Records supplied

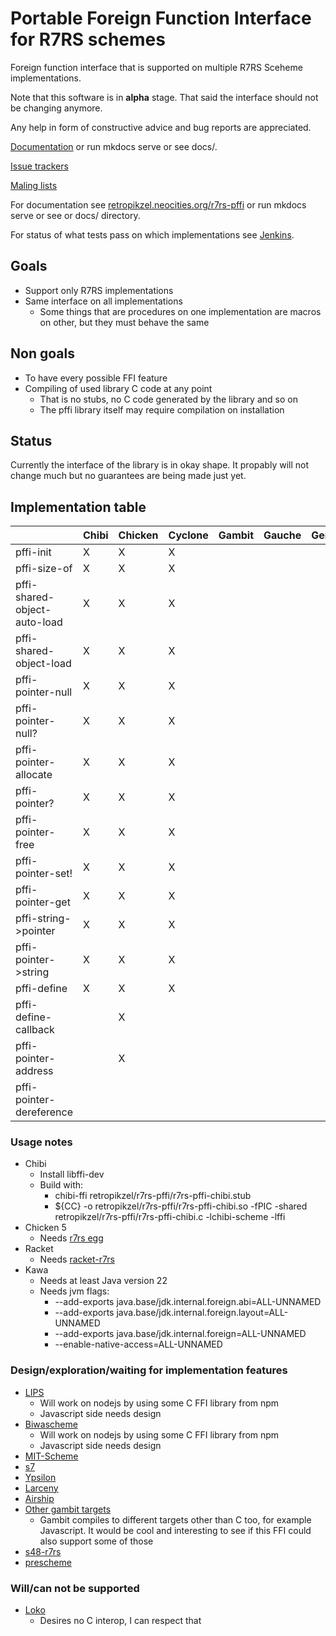 # Portable Foreign Function Interface for R7RS schemes

Foreign function interface that is supported on multiple R7RS Sceheme implementations.

Note that this software is in **alpha** stage. That said the interface should not be changing anymore.

Any help in form of constructive advice and bug reports are appreciated.

[Documentation](https://retropikzel.neocities.org/r7rs-pffi/) or run mkdocs serve or see docs/.

[Issue trackers](https://sr.ht/~retropikzel/r7rs-pffi/trackers)

[Maling lists](https://sr.ht/~retropikzel/r7rs-pffi/lists)

For documentation see [retropikzel.neocities.org/r7rs-pffi](retropikzel.neocities.org/r7rs-pffi)
or run mkdocs serve or see or docs/ directory.

For status of what tests pass on which implementations see
[Jenkins](https://jenkins.staging.scheme.org/job/r7rs-pffi/job/master/).

## Goals

- Support only R7RS implementations
- Same interface on all implementations
  - Some things that are procedures on one implementation are macros on other,
  but they must behave the same

## Non goals

- To have every possible FFI feature
- Compiling of used library C code at any point
    - That is no stubs, no C code generated by the library and so on
    - The pffi library itself may require compilation on installation

## Status

Currently the interface of the library is in okay shape. It propably will not change much but no
guarantees are being made just yet.

## Implementation table

|                                 | Chibi | Chicken | Cyclone |  Gambit | Gauche | Gerbil | Guile | Kawa | Mosh | Racket | Sagittarius | Skint | STklos | tr7 |
| ------------------------------- | ----- | ------- | ------- | ------- | ------ | ------ | ----- | ---- | ---- | ------ | ----------- | ----- | ------ | --- |
| pffi-init                       | X     | X       | X       |         |        |        | X     | X    | X    | X      | X           |       |        |     |
| pffi-size-of                    | X     | X       | X       |         |        |        | X     | X    | X    | X      | X           |       |        |     |
| pffi-shared-object-auto-load    | X     | X       | X       |         |        |        | X     | X    | X    | X      | X           |       |        |     |
| pffi-shared-object-load         | X     | X       | X       |         |        |        | X     | X    | X    | X      | X           |       |        |     |
| pffi-pointer-null               | X     | X       | X       |         |        |        | X     | X    | X    | X      | X           |       |        |     |
| pffi-pointer-null?              | X     | X       | X       |         |        |        | X     | X    | X    | X      | X           |       |        |     |
| pffi-pointer-allocate           | X     | X       | X       |         |        |        | X     | X    | X    | X      | X           |       |        |     |
| pffi-pointer?                   | X     | X       | X       |         |        |        | X     | X    | X    | X      | X           |       |        |     |
| pffi-pointer-free               | X     | X       | X       |         |        |        | X     | X    | X    | X      | X           |       |        |     |
| pffi-pointer-set!               | X     | X       | X       |         |        |        | X     | X    | X    | X      | X           |       |        |     |
| pffi-pointer-get                | X     | X       | X       |         |        |        | X     | X    | X    | X      | X           |       |        |     |
| pffi-string->pointer            | X     | X       | X       |         |        |        | X     | X    | X    | X      | X           |       |        |     |
| pffi-pointer->string            | X     | X       | X       |         |        |        | X     | X    | X    | X      | X           |       |        |     |
| pffi-define                     | X     | X       | X       |         |        |        | X     | X    | X    | X      | X           |       |        |     |
| pffi-define-callback            |       | X       |         |         |        |        | X     |      | X    | X      | X           |       |        |     |
| pffi-pointer-address            |       | X       |         |         |        |        | X     |      |      | X      | X           |       |        |     |
| pffi-pointer-dereference        |       |         |         |         |        |        | X     |      |      | X      | X           |       |        |     |

### Usage notes

- Chibi
    - Install libffi-dev
    - Build with:
      - chibi-ffi retropikzel/r7rs-pffi/r7rs-pffi-chibi.stub
      - ${CC} -o retropikzel/r7rs-pffi/r7rs-pffi-chibi.so -fPIC -shared retropikzel/r7rs-pffi/r7rs-pffi-chibi.c -lchibi-scheme -lffi
- Chicken 5
    - Needs [r7rs egg](https://wiki.call-cc.org/eggref/5/r7rs)
- Racket
    - Needs [racket-r7rs](https://github.com/lexi-lambda/racket-r7rs)
- Kawa
    - Needs at least Java version 22
    - Needs jvm flags:
        - --add-exports java.base/jdk.internal.foreign.abi=ALL-UNNAMED
        - --add-exports java.base/jdk.internal.foreign.layout=ALL-UNNAMED
        - --add-exports java.base/jdk.internal.foreign=ALL-UNNAMED
        - --enable-native-access=ALL-UNNAMED

### Design/exploration/waiting for implementation features

- [LIPS](https://lips.js.org/)
    - Will work on nodejs by using some C FFI library from npm
    - Javascript side needs design
- [Biwascheme](https://www.biwascheme.org/)
    - Will work on nodejs by using some C FFI library from npm
    - Javascript side needs design
- [MIT-Scheme](https://www.gnu.org/software/mit-scheme/)
- [s7](https://scheme.fail://ccrma.stanford.edu/software/snd/snd/s7.html)
- [Ypsilon](http://www.littlewingpinball.com/doc/en/ypsilon/)
- [Larceny](https://larcenists.org/)
- [Airship](https://gitlab.com/mbabich/airship-scheme)
- [Other gambit targets](https://gambitscheme.org/)
  - Gambit compiles to different targets other than C too, for example Javascript. It would be cool
  and interesting to see if this FFI could also support some of those
- [s48-r7rs](https://codeberg.org/prescheme/s48-r7rs)
- [prescheme](https://codeberg.org/prescheme/prescheme)

### Will/can not be supported

- [Loko](https://scheme.fail/)
    - Desires no C interop, I can respect that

Exercise directions
Write only the number of lines in the data above that include "docs".

Solution to the problem
2